Don’t do these five things.
Every person can do their part to prevent the spread of the new coronavirus, known as COVID-19 (SARS-CoV-2). But, in times of uncertainty, it’s easy to make mistakes.
The biggest problem is if you spread the virus to other people, especially those with compromised immune systems. “If you are infected and come into contact with other people, you put those people at risk.”
Here are five blunders that could exacerbate the current outbreak of coronavirus disease 2019, or COVID-19.
1. Not quarantining if you’re sick
If you have COVID-19 or suspect that you do, but have mild symptoms, including mild fever, cough or sore throat, you should self-quarantine, the Centers for Disease Control and Prevention (CDC) recommends. Those with more serious symptoms, such as high fever, weakness, lethargy or shortness of breath, should seek medical care.

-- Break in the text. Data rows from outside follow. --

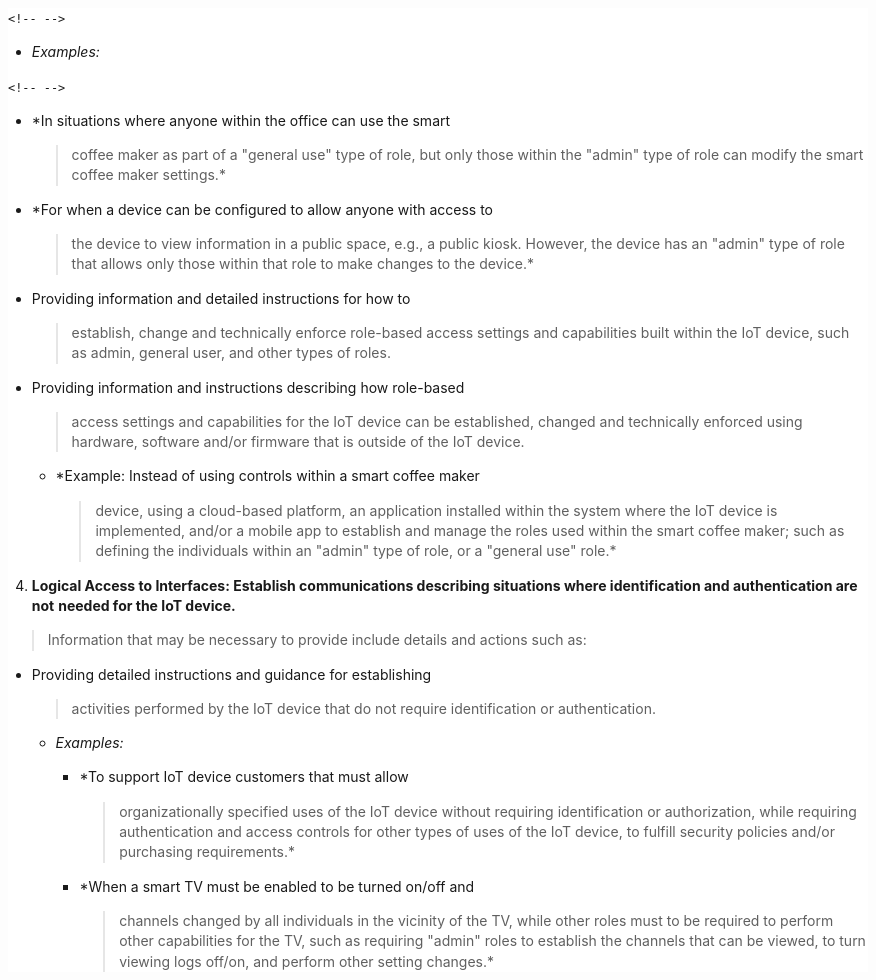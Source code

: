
 ```{=html}
<!-- -->
```
-   *Examples:*

```{=html}
<!-- -->
```
-   *In situations where anyone within the office can use the smart
    > coffee maker as part of a \"general use\" type of role, but only
    > those within the \"admin\" type of role can modify the smart
    > coffee maker settings.*

-   *For when a device can be configured to allow anyone with access to
    > the device to view information in a public space, e.g., a public
    > kiosk. However, the device has an \"admin\" type of role that
    > allows only those within that role to make changes to the device.*

-   Providing information and detailed instructions for how to
    > establish, change and technically enforce role-based access
    > settings and capabilities built within the IoT device, such as
    > admin, general user, and other types of roles.

-   Providing information and instructions describing how role-based
    > access settings and capabilities for the IoT device can be
    > established, changed and technically enforced using hardware,
    > software and/or firmware that is outside of the IoT device.

    -   *Example: Instead of using controls within a smart coffee maker
        > device, using a cloud-based platform, an application installed
        > within the system where the IoT device is implemented, and/or
        > a mobile app to establish and manage the roles used within the
        > smart coffee maker; such as defining the individuals within an
        > "admin" type of role, or a "general use" role.*

4.  **Logical Access to Interfaces: Establish communications describing
    situations where identification and authentication are not**
    **needed for the IoT device.**

> Information that may be necessary to provide include details and
> actions such as:

-   Providing detailed instructions and guidance for establishing
    > activities performed by the IoT device that do not require
    > identification or authentication.

    -   *Examples:*

        -   *To support IoT device customers that must allow
            > organizationally specified uses of the IoT device without
            > requiring identification or authorization, while requiring
            > authentication and access controls for other types of uses
            > of the IoT device, to fulfill security policies and/or
            > purchasing requirements.*

        -   *When a smart TV must be enabled to be turned on/off and
            > channels changed by all individuals in the vicinity of the
            > TV, while other roles must to be required to perform other
            > capabilities for the TV, such as requiring "admin" roles
            > to establish the channels that can be viewed, to turn
            > viewing logs off/on, and perform other setting changes.*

Someone who is actively sick with COVID-19 can spread the illness to others that is why these patients are isolated either in the hospital or at home (depending on how sick they are) until they are better and no longer pose a risk of infecting others.”
It’s important to take these quarantines seriously. If you live with other people or even pets, remember to quarantine yourself from these individuals, too. There are no reports of pets becoming ill with COVID-19. If you must care for your pet or be around animals while you are sick, wash your hands before and after you interact with pets and wear a face mask.
2. Stockpiling face masks or respirators
Wearing a regular surgical mask does not protect against the coronavirus. That’s because these masks only loosely fit over the mouth and nose (they don’t protect the eyes) and don’t block tiny viral particles, including SARS-CoV-2. In contrast, the N95 respirator can offer protection, but the public shouldn’t stockpile these, either.
In all, the best way to beat the virus is by changing how we behave.
You’re less controlling the virus than you are controlling your actions. You can’t order a virus to do something. You can’t negotiate or reason with it. It’s not intimidated by a tweet storm. A virus is going to do what a virus is going to do.
3. Not practicing good hygiene
This may sound obvious, but practicing good hygiene can be a chore, so we’ll repeat it here. CDC recommendations include:
- Avoiding close contact with people who are sick.
- Not touching your eyes, nose and mouth.
- Staying home if you are sick.
- Covering coughs or sneezes with a tissue, then tossing that tissue in the trash.
- Cleaning and disinfecting frequently touched objects and surfaces using regular household cleaning sprays or wipes.
- Wearing a face mask if you’re showing symptoms of COVID-19, or if you’re a health care worker or a caregiver of someone who is sick.
- Washing your hands with soap and water for at least 20 seconds. Or using an alcohol-based hand sanitizer that has at least 60% alcohol.
These measures have been shown to reduce transmission of respiratory illnesses by 21%, according to a 2008 meta-analysis in the American Journal of Public Health. Other studies show that programs promoting hand washing reduces absenteeism in school-aged children.
4. Seeking alternative treatments
If people are sick, but pursue so-called alternative treatments or natural therapies rather than quarantining themselves or seeking scientifically backed medical care, they could “pose an additional risk” to not only themselves but the entire society.
Right now, there is no vaccine for COVID-19, according to the CDC. So, beware of claims of cures, including eating garlic, downing elderberry syrup, guzzling vitamin C, drinking industrial bleach, having regular sexual intercourse and drinking more alcohol — all these ideas have been debunked, according to FactCheck.org, a project at the Annenberg Public Policy Center at the University of Pennsylvania.
5. Believing conspiracy theories but not health professionals
Social media and even some news sites are swarming with conspiracy theories and misinformation, and that’s despite the efforts that some companies, including YouTube, Facebook and Amazon, have taken to pour water on the flames, according to The Washington Post.
If people believe these theories — for instance, that the virus is a hoax or not a serious health threat — “they may be ill and not quarantine themselves.”
In addition, be skeptical of theories that sprout close to home. For example, people shouldn’t listen to “Uncle Obinim’s idea of what you ought to do as opposed to what the CDC says you should do.”